### EXERCISE DIRECTIONS
Your task is to transcribe all the entries exactly, excluding pictures.

### DATASET EXCERPTS
■ ■ ■ ■ ■
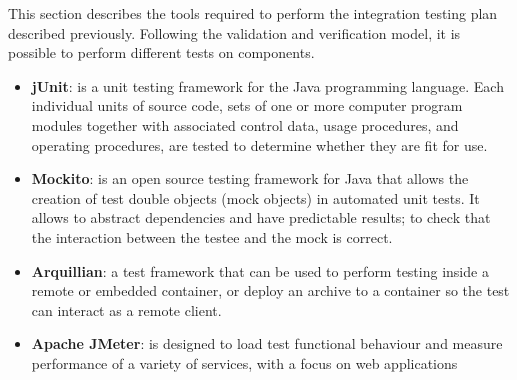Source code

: This section describes the tools required to perform the integration testing plan described previously.
Following the validation and verification model, it is possible to perform different tests on components.

\begin{itemize}
	\item \textbf{jUnit}: is a unit testing framework for the Java programming language. Each individual units of source code, sets of one or more computer program modules together with associated control data, usage procedures, and operating procedures, are tested to determine whether they are fit for use.
	\item \textbf{Mockito}: is an open source testing framework for Java that allows the creation of test double objects (mock objects) in automated unit tests. It allows to abstract dependencies and have predictable results; to check that the interaction between the testee and the mock is correct. 
	\item \textbf{Arquillian}: a test framework that can be used to perform testing inside a remote or embedded container, or deploy an archive to a container so the test can interact as a remote client.
	\item \textbf{Apache JMeter}: is designed to load test functional behaviour and measure performance of a variety of services, with a focus on web applications
\end{itemize}
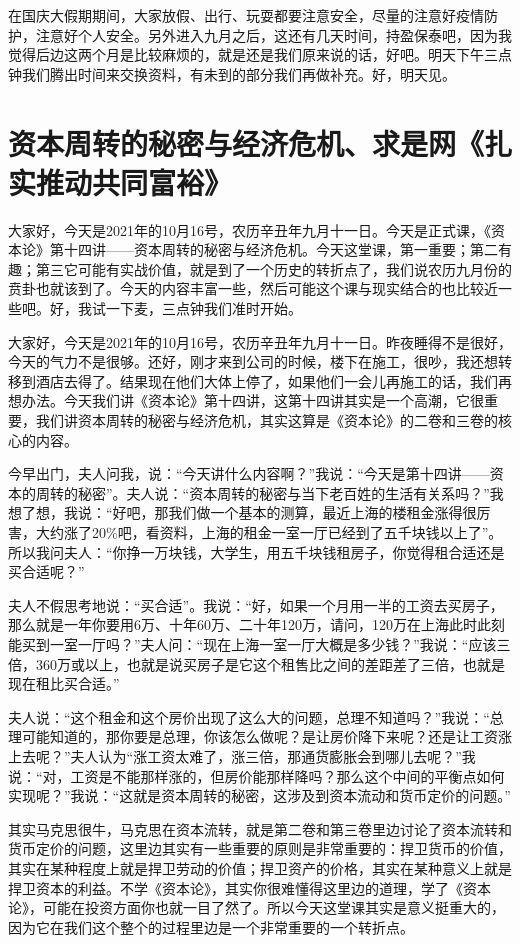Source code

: \documentclass[UTF8, 12pt, a4paper]{ctexrep}
\begin{document}
在国庆大假期期间，大家放假、出行、玩耍都要注意安全，尽量的注意好疫情防护，注意好个人安全。另外进入九月之后，这还有几天时间，持盈保泰吧，因为我觉得后边这两个月是比较麻烦的，就是还是我们原来说的话，好吧。明天下午三点钟我们腾出时间来交换资料，有未到的部分我们再做补充。好，明天见。

\section{资本周转的秘密与经济危机、求是网《扎实推动共同富裕》}

大家好，今天是2021年的10月16号，农历辛丑年九月十一日。今天是正式课，《资本论》第十四讲——资本周转的秘密与经济危机。今天这堂课，第一重要；第二有趣；第三它可能有实战价值，就是到了一个历史的转折点了，我们说农历九月份的贲卦也就该到了。今天的内容丰富一些，然后可能这个课与现实结合的也比较近一些吧。好，我试一下麦，三点钟我们准时开始。

大家好，今天是2021年的10月16号，农历辛丑年九月十一日。昨夜睡得不是很好，今天的气力不是很够。还好，刚才来到公司的时候，楼下在施工，很吵，我还想转移到酒店去得了。结果现在他们大体上停了，如果他们一会儿再施工的话，我们再想办法。今天我们讲《资本论》第十四讲，这第十四讲其实是一个高潮，它很重要，我们讲资本周转的秘密与经济危机，其实这算是《资本论》的二卷和三卷的核心的内容。

今早出门，夫人问我，说：“今天讲什么内容啊？”我说：“今天是第十四讲——资本的周转的秘密”。夫人说：“资本周转的秘密与当下老百姓的生活有关系吗？”我想了想，我说：“好吧，那我们做一个基本的测算，最近上海的楼租金涨得很厉害，大约涨了20\%吧，看资料，上海的租金一室一厅已经到了五千块钱以上了”。所以我问夫人：“你挣一万块钱，大学生，用五千块钱租房子，你觉得租合适还是买合适呢？”

夫人不假思考地说：“买合适”。我说：“好，如果一个月用一半的工资去买房子，那么就是一年你要用6万、十年60万、二十年120万，请问，120万在上海此时此刻能买到一室一厅吗？”夫人问：“现在上海一室一厅大概是多少钱？”我说：“应该三倍，360万或以上，也就是说买房子是它这个租售比之间的差距差了三倍，也就是现在租比买合适。”

夫人说：“这个租金和这个房价出现了这么大的问题，总理不知道吗？”我说：“总理可能知道的，那你要是总理，你该怎么做呢？是让房价降下来呢？还是让工资涨上去呢？”夫人认为“涨工资太难了，涨三倍，那通货膨胀会到哪儿去呢？”我说：“对，工资是不能那样涨的，但房价能那样降吗？那么这个中间的平衡点如何实现呢？”我说：“这就是资本周转的秘密，这涉及到资本流动和货币定价的问题。”

其实马克思很牛，马克思在资本流转，就是第二卷和第三卷里边讨论了资本流转和货币定价的问题，这里边其实有一些重要的原则是非常重要的：捍卫货币的价值，其实在某种程度上就是捍卫劳动的价值；捍卫资产的价格，其实在某种意义上就是捍卫资本的利益。不学《资本论》，其实你很难懂得这里边的道理，学了《资本论》，可能在投资方面你也就一目了然了。所以今天这堂课其实是意义挺重大的，因为它在我们这个整个的过程里边是一个非常重要的一个转折点。
\end{document}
■ ■ ■ ■ ■
### RESULT OF THE EXERCISE
Source code

: This section describes the tools required to perform the integration testing plan described previously.
Following the validation and verification model, it is possible to perform different tests on components.

\begin{itemize}
	\item \textbf{jUnit}: is a unit testing framework for the Java programming language. Each individual units of source code, sets of one or more computer program modules together with associated control data, usage procedures, and operating procedures, are tested to determine whether they are fit for use.
	\item \textbf{Mockito}: is an open source testing framework for Java that allows the creation of test double objects (mock objects) in automated unit tests. It allows to abstract dependencies and have predictable results; to check that the interaction between the testee and the mock is correct. 
	\item \textbf{Arquillian}: a test framework that can be used to perform testing inside a remote or embedded container, or deploy an archive to a container so the test can interact as a remote client.
	\item \textbf{Apache JMeter}: is designed to load test functional behaviour and measure performance of a variety of services, with a focus on web applications
\end{itemize}
Source code

: \documentclass[UTF8, 12pt, a4paper]{ctexrep}
\begin{document}
在国庆大假期期间，大家放假、出行、玩耍都要注意安全，尽量的注意好疫情防护，注意好个人安全。另外进入九月之后，这还有几天时间，持盈保泰吧，因为我觉得后边这两个月是比较麻烦的，就是还是我们原来说的话，好吧。明天下午三点钟我们腾出时间来交换资料，有未到的部分我们再做补充。好，明天见。

\section{资本周转的秘密与经济危机、求是网《扎实推动共同富裕》}

大家好，今天是2021年的10月16号，农历辛丑年九月十一日。今天是正式课，《资本论》第十四讲——资本周转的秘密与经济危机。今天这堂课，第一重要；第二有趣；第三它可能有实战价值，就是到了一个历史的转折点了，我们说农历九月份的贲卦也就该到了。今天的内容丰富一些，然后可能这个课与现实结合的也比较近一些吧。好，我试一下麦，三点钟我们准时开始。

大家好，今天是2021年的10月16号，农历辛丑年九月十一日。昨夜睡得不是很好，今天的气力不是很够。还好，刚才来到公司的时候，楼下在施工，很吵，我还想转移到酒店去得了。结果现在他们大体上停了，如果他们一会儿再施工的话，我们再想办法。今天我们讲《资本论》第十四讲，这第十四讲其实是一个高潮，它很重要，我们讲资本周转的秘密与经济危机，其实这算是《资本论》的二卷和三卷的核心的内容。

今早出门，夫人问我，说：“今天讲什么内容啊？”我说：“今天是第十四讲——资本的周转的秘密”。夫人说：“资本周转的秘密与当下老百姓的生活有关系吗？”我想了想，我说：“好吧，那我们做一个基本的测算，最近上海的楼租金涨得很厉害，大约涨了20\%吧，看资料，上海的租金一室一厅已经到了五千块钱以上了”。所以我问夫人：“你挣一万块钱，大学生，用五千块钱租房子，你觉得租合适还是买合适呢？”

夫人不假思考地说：“买合适”。我说：“好，如果一个月用一半的工资去买房子，那么就是一年你要用6万、十年60万、二十年120万，请问，120万在上海此时此刻能买到一室一厅吗？”夫人问：“现在上海一室一厅大概是多少钱？”我说：“应该三倍，360万或以上，也就是说买房子是它这个租售比之间的差距差了三倍，也就是现在租比买合适。”

夫人说：“这个租金和这个房价出现了这么大的问题，总理不知道吗？”我说：“总理可能知道的，那你要是总理，你该怎么做呢？是让房价降下来呢？还是让工资涨上去呢？”夫人认为“涨工资太难了，涨三倍，那通货膨胀会到哪儿去呢？”我说：“对，工资是不能那样涨的，但房价能那样降吗？那么这个中间的平衡点如何实现呢？”我说：“这就是资本周转的秘密，这涉及到资本流动和货币定价的问题。”

其实马克思很牛，马克思在资本流转，就是第二卷和第三卷里边讨论了资本流转和货币定价的问题，这里边其实有一些重要的原则是非常重要的：捍卫货币的价值，其实在某种程度上就是捍卫劳动的价值；捍卫资产的价格，其实在某种意义上就是捍卫资本的利益。不学《资本论》，其实你很难懂得这里边的道理，学了《资本论》，可能在投资方面你也就一目了然了。所以今天这堂课其实是意义挺重大的，因为它在我们这个整个的过程里边是一个非常重要的一个转折点。
\end{document}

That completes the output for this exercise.